SAN FRANCISCO - Si è infine conclusa l'incredibile querelle legale riguardante uno dei selfie più famosi della storia. Quello scattato dal macaco Naruto utilizzando la macchina di un fotografo britannico che si trovava a Sulawesi (Indonesia) per un reportage.
Una battaglia durata anni che ha messo praticamente sul lastrico David Slater, questo è il nome dell'uomo, che per difendersi da una causa intentata nel 2015 dall'associazione animalista Peta nei suoi confronti presso il tribunale di San Francisco ha dovuto investire praticamente tutti i suoi risparmi: «Ho pensato di darmi al dog-sitting a un certo punto, non avevo nemmeno i soldi per recarmi in California per il processo, figurarsi sostituire gli obiettivi delle mie macchine fotografiche», ha dichiarato al Guardian.
La tesi della Peta era che i diritti della foto, e quindi tutti i proventi a essa legati, siano del primate.
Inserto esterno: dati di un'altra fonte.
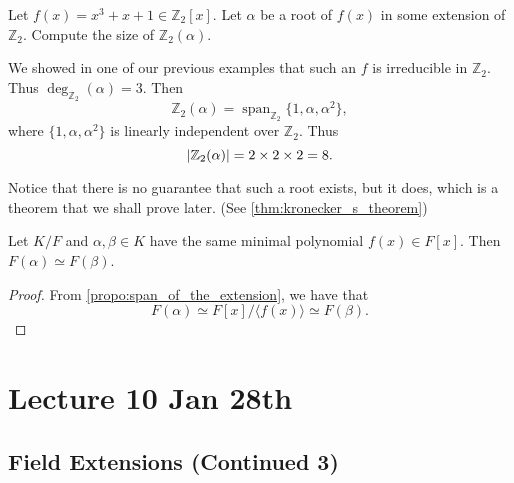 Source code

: \documentclass[notoc,notitlepage]{tufte-book}
\DeclareMathOperator{\Span}{span}
\begin{document}
\begin{eg}
  Let $f(x) = x^3 + x + 1 \in \mathbb{Z}_2[x]$. Let $\alpha$ be a root of $f(x)$ in some extension of
  $\mathbb{Z}_2$. Compute the size of $\mathbb{Z}_2(\alpha)$.
\end{eg}

\begin{solution}
  We showed in one of our previous examples that such an $f$ is irreducible in $\mathbb{Z}_2$. Thus
  $\deg_{\mathbb{Z}_2}(\alpha) = 3$. Then
  \begin{equation*}
    \mathbb{Z}_2(\alpha) = \Span_{\mathbb{Z}_2} \{ 1, \alpha, \alpha^2 \}, 
  \end{equation*}
  where $\{ 1, \alpha, \alpha^2 \}$ is linearly independent over $\mathbb{Z}_2$. Thus
  \begin{equation*}
    \left|\mathbb{Z}_2(\alpha)\right| = 2 \times 2 \times 2 = 8.
  \end{equation*}
\end{solution}

\begin{note}
  Notice that there is no guarantee that such a root exists, but it does, which is a theorem that we shall
  prove later. (See \cref{thm:kronecker_s_theorem})
\end{note}

\begin{crly}\label{crly:isomorphism_between_extensions}
  Let $K / F$ and $\alpha, \beta \in K$ have the same minimal polynomial $f(x) \in F[x]$. Then
  $F(\alpha) \simeq F(\beta)$.
\end{crly}

\begin{proof}
  From \cref{propo:span_of_the_extension}, we have that
  \begin{equation*}
    F(\alpha) \simeq F[x] / \langle f(x) \rangle \simeq F(\beta).
  \end{equation*}
\end{proof}



\chapter{Lecture 10 Jan 28th}%
\label{chp:lecture_10_jan_28th}

\section{Field Extensions (Continued 3)}%
\label{sec:field_extensions_continued_3}
\end{document}
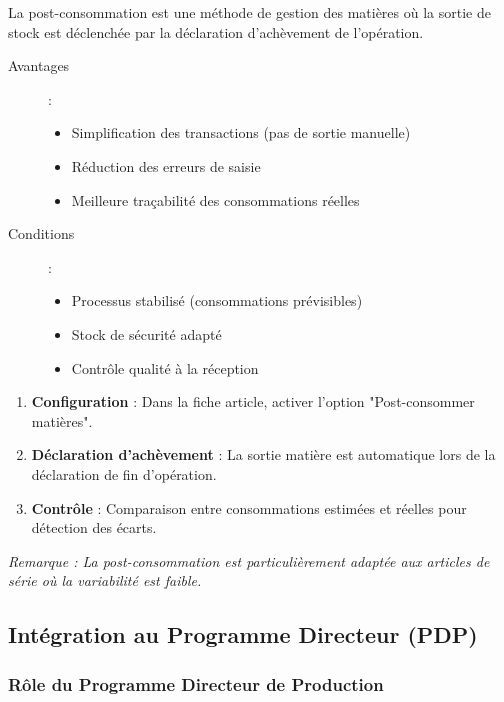 \documentclass{article}
\begin{document}
La post-consommation est une méthode de gestion des matières où la sortie de stock est déclenchée par la déclaration d'achèvement de l'opération.

\begin{description}
    \item[Avantages] :
    \begin{itemize}
        \item Simplification des transactions (pas de sortie manuelle)
        \item Réduction des erreurs de saisie
        \item Meilleure traçabilité des consommations réelles
    \end{itemize}
    \item[Conditions] :
    \begin{itemize}
        \item Processus stabilisé (consommations prévisibles)
        \item Stock de sécurité adapté
        \item Contrôle qualité à la réception
    \end{itemize}
\end{description}

\begin{tcolorbox}[colback=yellow!10!white, colframe=yellow!50!black, title=Mise en œuvre de la post-consommation]
\begin{enumerate}
    \item \textbf{Configuration} : Dans la fiche article, activer l'option "Post-consommer matières".
    \item \textbf{Déclaration d'achèvement} : La sortie matière est automatique lors de la déclaration de fin d'opération.
    \item \textbf{Contrôle} : Comparaison entre consommations estimées et réelles pour détection des écarts.
\end{enumerate}
\textit{Remarque : La post-consommation est particulièrement adaptée aux articles de série où la variabilité est faible.}
\end{tcolorbox}

\subsection{Intégration au Programme Directeur (PDP)}

\subsubsection{Rôle du Programme Directeur de Production}
\end{document}
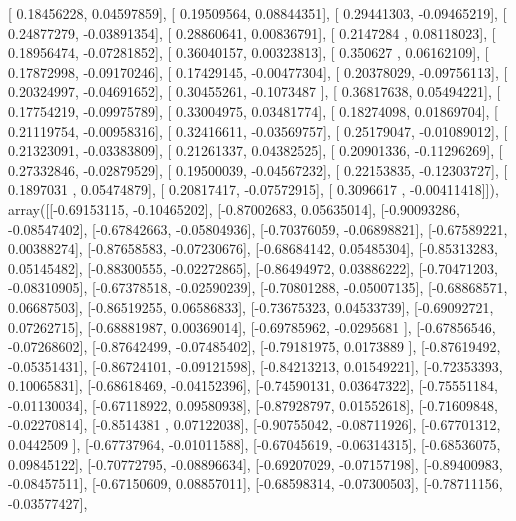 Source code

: \documentclass{article}
\begin{document}
       [ 0.18456228,  0.04597859],
       [ 0.19509564,  0.08844351],
       [ 0.29441303, -0.09465219],
       [ 0.24877279, -0.03891354],
       [ 0.28860641,  0.00836791],
       [ 0.2147284 ,  0.08118023],
       [ 0.18956474, -0.07281852],
       [ 0.36040157,  0.00323813],
       [ 0.350627  ,  0.06162109],
       [ 0.17872998, -0.09170246],
       [ 0.17429145, -0.00477304],
       [ 0.20378029, -0.09756113],
       [ 0.20324997, -0.04691652],
       [ 0.30455261, -0.1073487 ],
       [ 0.36817638,  0.05494221],
       [ 0.17754219, -0.09975789],
       [ 0.33004975,  0.03481774],
       [ 0.18274098,  0.01869704],
       [ 0.21119754, -0.00958316],
       [ 0.32416611, -0.03569757],
       [ 0.25179047, -0.01089012],
       [ 0.21323091, -0.03383809],
       [ 0.21261337,  0.04382525],
       [ 0.20901336, -0.11296269],
       [ 0.27332846, -0.02879529],
       [ 0.19500039, -0.04567232],
       [ 0.22153835, -0.12303727],
       [ 0.1897031 ,  0.05474879],
       [ 0.20817417, -0.07572915],
       [ 0.3096617 , -0.00411418]]), array([[-0.69153115, -0.10465202],
       [-0.87002683,  0.05635014],
       [-0.90093286, -0.08547402],
       [-0.67842663, -0.05804936],
       [-0.70376059, -0.06898821],
       [-0.67589221,  0.00388274],
       [-0.87658583, -0.07230676],
       [-0.68684142,  0.05485304],
       [-0.85313283,  0.05145482],
       [-0.88300555, -0.02272865],
       [-0.86494972,  0.03886222],
       [-0.70471203, -0.08310905],
       [-0.67378518, -0.02590239],
       [-0.70801288, -0.05007135],
       [-0.68868571,  0.06687503],
       [-0.86519255,  0.06586833],
       [-0.73675323,  0.04533739],
       [-0.69092721,  0.07262715],
       [-0.68881987,  0.00369014],
       [-0.69785962, -0.0295681 ],
       [-0.67856546, -0.07268602],
       [-0.87642499, -0.07485402],
       [-0.79181975,  0.0173889 ],
       [-0.87619492, -0.05351431],
       [-0.86724101, -0.09121598],
       [-0.84213213,  0.01549221],
       [-0.72353393,  0.10065831],
       [-0.68618469, -0.04152396],
       [-0.74590131,  0.03647322],
       [-0.75551184, -0.01130034],
       [-0.67118922,  0.09580938],
       [-0.87928797,  0.01552618],
       [-0.71609848, -0.02270814],
       [-0.8514381 ,  0.07122038],
       [-0.90755042, -0.08711926],
       [-0.67701312,  0.0442509 ],
       [-0.67737964, -0.01011588],
       [-0.67045619, -0.06314315],
       [-0.68536075,  0.09845122],
       [-0.70772795, -0.08896634],
       [-0.69207029, -0.07157198],
       [-0.89400983, -0.08457511],
       [-0.67150609,  0.08857011],
       [-0.68598314, -0.07300503],
       [-0.78711156, -0.03577427],
\end{document}
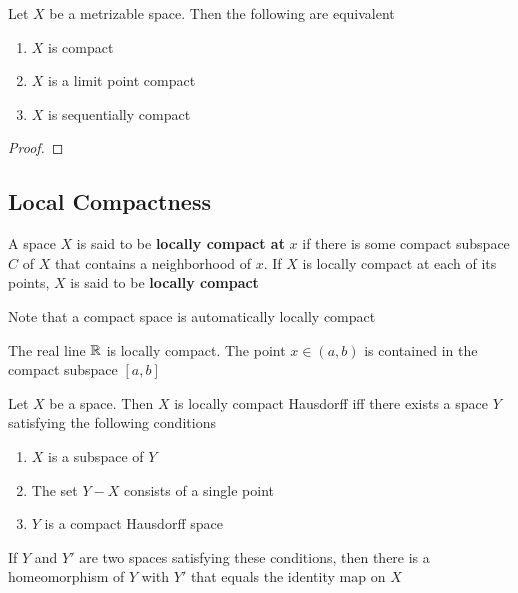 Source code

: \documentclass[11pt]{article}
\begin{document}
\begin{theorem}[]
\label{thm28.2}
Let \(X\) be a metrizable space. Then the following are equivalent
\begin{enumerate}
\item \(X\) is compact
\item \(X\) is a limit point compact
\item \(X\) is sequentially compact
\end{enumerate}
\end{theorem}

\begin{proof}

\end{proof}

\subsection{Local Compactness}
\label{sec:org419a316}
\begin{definition}[]
A space \(X\) is said to be \textbf{locally compact at} \(x\) if there is some compact subspace \(C\)
of \(X\) that contains a neighborhood of \(x\). If \(X\) is locally compact at each of its
points, \(X\) is said to be \textbf{locally compact}
\end{definition}

Note that a compact space is automatically locally compact

\begin{examplle}[]
The real line \(\mathbb{R}\) is locally compact. The point \(x\in(a,b)\) is contained in the compact
subspace \([a,b]\)
\end{examplle}

\begin{theorem}[]
\label{thm29.1}
Let \(X\) be a space. Then \(X\) is locally compact Hausdorff iff there exists a space \(Y\)
satisfying the following conditions
\begin{enumerate}
\item \(X\) is a subspace of \(Y\)
\item The set \(Y-X\) consists of a single point
\item \(Y\) is a compact Hausdorff space
\end{enumerate}


If \(Y\) and \(Y'\) are two spaces satisfying these conditions, then there is a homeomorphism
of \(Y\) with \(Y'\) that equals the identity map on \(X\)
\end{theorem}
\end{document}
Il motivo? L'animale l'aveva scattata ed era dunque l'unico autore dell'immagine. Opposta invece la tesi del britannico e del suo team di avvocati: gli animali non possono essere "autori", la fotografia è di chi (umano) abbia reso possibile la sua realizzazione. Il processo, sebbene a tratti potesse sembrare surreale tentava di stabile un precedente importante: un animale può essere un autore?
La sfida legale si è conclusa ieri con un accordo fra la Peta e Slater, quest'ultimo ha accettato di devolvere il 25% dei proventi futuri dell'immagine a un'associazione che si occupa della protezione dei macachi indonesiani. Malgrado la soluzione fra le parti la posizione del giudice è stata chiara: «Sebbene il Congresso e il presidente abbiano il potere di estendere le leggi per la protezione dell'individuo dagli uomini agli animali non c'è indicazione alcuna che lo stesso possa essere fatto per il diritto d'autore».